Plain-text document sources
+++
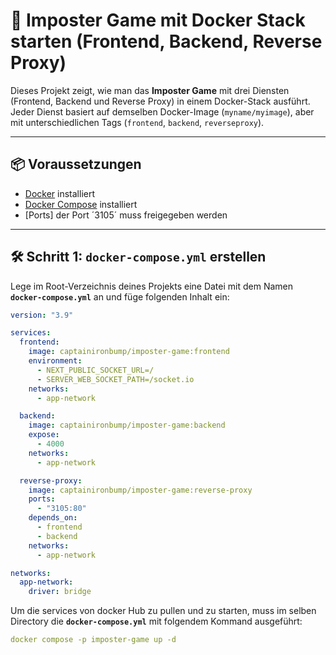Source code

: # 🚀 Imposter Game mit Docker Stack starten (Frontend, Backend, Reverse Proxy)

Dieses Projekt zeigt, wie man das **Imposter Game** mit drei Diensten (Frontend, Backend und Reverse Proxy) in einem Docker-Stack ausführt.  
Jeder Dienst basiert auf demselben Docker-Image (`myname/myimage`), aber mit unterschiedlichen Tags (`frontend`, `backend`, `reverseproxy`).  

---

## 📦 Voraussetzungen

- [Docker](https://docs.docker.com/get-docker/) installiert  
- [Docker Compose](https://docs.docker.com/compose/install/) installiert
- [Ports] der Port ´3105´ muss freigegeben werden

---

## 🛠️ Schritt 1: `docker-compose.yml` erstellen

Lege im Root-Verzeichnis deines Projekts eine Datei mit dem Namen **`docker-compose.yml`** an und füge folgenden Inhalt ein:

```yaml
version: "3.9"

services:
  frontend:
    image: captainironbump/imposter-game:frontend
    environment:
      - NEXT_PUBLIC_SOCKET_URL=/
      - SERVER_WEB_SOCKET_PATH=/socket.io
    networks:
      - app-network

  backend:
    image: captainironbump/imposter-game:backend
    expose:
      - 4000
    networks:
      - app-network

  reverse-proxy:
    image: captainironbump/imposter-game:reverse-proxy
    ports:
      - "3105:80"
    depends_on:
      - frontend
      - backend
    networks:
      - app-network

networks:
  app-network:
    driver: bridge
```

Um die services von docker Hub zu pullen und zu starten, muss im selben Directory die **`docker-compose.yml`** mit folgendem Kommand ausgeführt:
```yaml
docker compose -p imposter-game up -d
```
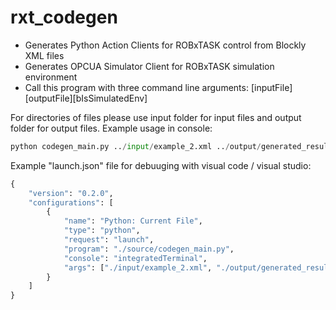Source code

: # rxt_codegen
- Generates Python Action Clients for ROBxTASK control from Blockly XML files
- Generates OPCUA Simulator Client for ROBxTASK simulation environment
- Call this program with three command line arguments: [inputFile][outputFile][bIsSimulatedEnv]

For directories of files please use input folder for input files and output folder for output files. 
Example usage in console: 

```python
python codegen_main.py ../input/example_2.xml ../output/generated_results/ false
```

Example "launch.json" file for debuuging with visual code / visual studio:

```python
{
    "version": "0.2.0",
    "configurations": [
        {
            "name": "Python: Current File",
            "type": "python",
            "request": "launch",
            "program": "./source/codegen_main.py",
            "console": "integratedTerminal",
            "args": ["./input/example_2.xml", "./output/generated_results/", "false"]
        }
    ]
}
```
+++
(WHAT IS REQUIRED):
The records above should be returned exactly; no image belongs in the copy.

(ANSWER AREA):
Source code

: # 🚀 Imposter Game mit Docker Stack starten (Frontend, Backend, Reverse Proxy)

Dieses Projekt zeigt, wie man das **Imposter Game** mit drei Diensten (Frontend, Backend und Reverse Proxy) in einem Docker-Stack ausführt.  
Jeder Dienst basiert auf demselben Docker-Image (`myname/myimage`), aber mit unterschiedlichen Tags (`frontend`, `backend`, `reverseproxy`).  

---

## 📦 Voraussetzungen

- [Docker](https://docs.docker.com/get-docker/) installiert  
- [Docker Compose](https://docs.docker.com/compose/install/) installiert
- [Ports] der Port ´3105´ muss freigegeben werden

---

## 🛠️ Schritt 1: `docker-compose.yml` erstellen

Lege im Root-Verzeichnis deines Projekts eine Datei mit dem Namen **`docker-compose.yml`** an und füge folgenden Inhalt ein:

```yaml
version: "3.9"

services:
  frontend:
    image: captainironbump/imposter-game:frontend
    environment:
      - NEXT_PUBLIC_SOCKET_URL=/
      - SERVER_WEB_SOCKET_PATH=/socket.io
    networks:
      - app-network

  backend:
    image: captainironbump/imposter-game:backend
    expose:
      - 4000
    networks:
      - app-network

  reverse-proxy:
    image: captainironbump/imposter-game:reverse-proxy
    ports:
      - "3105:80"
    depends_on:
      - frontend
      - backend
    networks:
      - app-network

networks:
  app-network:
    driver: bridge
```

Um die services von docker Hub zu pullen und zu starten, muss im selben Directory die **`docker-compose.yml`** mit folgendem Kommand ausgeführt:
```yaml
docker compose -p imposter-game up -d
```
Source code

: # rxt_codegen
- Generates Python Action Clients for ROBxTASK control from Blockly XML files
- Generates OPCUA Simulator Client for ROBxTASK simulation environment
- Call this program with three command line arguments: [inputFile][outputFile][bIsSimulatedEnv]

For directories of files please use input folder for input files and output folder for output files. 
Example usage in console: 

```python
python codegen_main.py ../input/example_2.xml ../output/generated_results/ false
```

Example "launch.json" file for debuuging with visual code / visual studio:

```python
{
    "version": "0.2.0",
    "configurations": [
        {
            "name": "Python: Current File",
            "type": "python",
            "request": "launch",
            "program": "./source/codegen_main.py",
            "console": "integratedTerminal",
            "args": ["./input/example_2.xml", "./output/generated_results/", "false"]
        }
    ]
}
```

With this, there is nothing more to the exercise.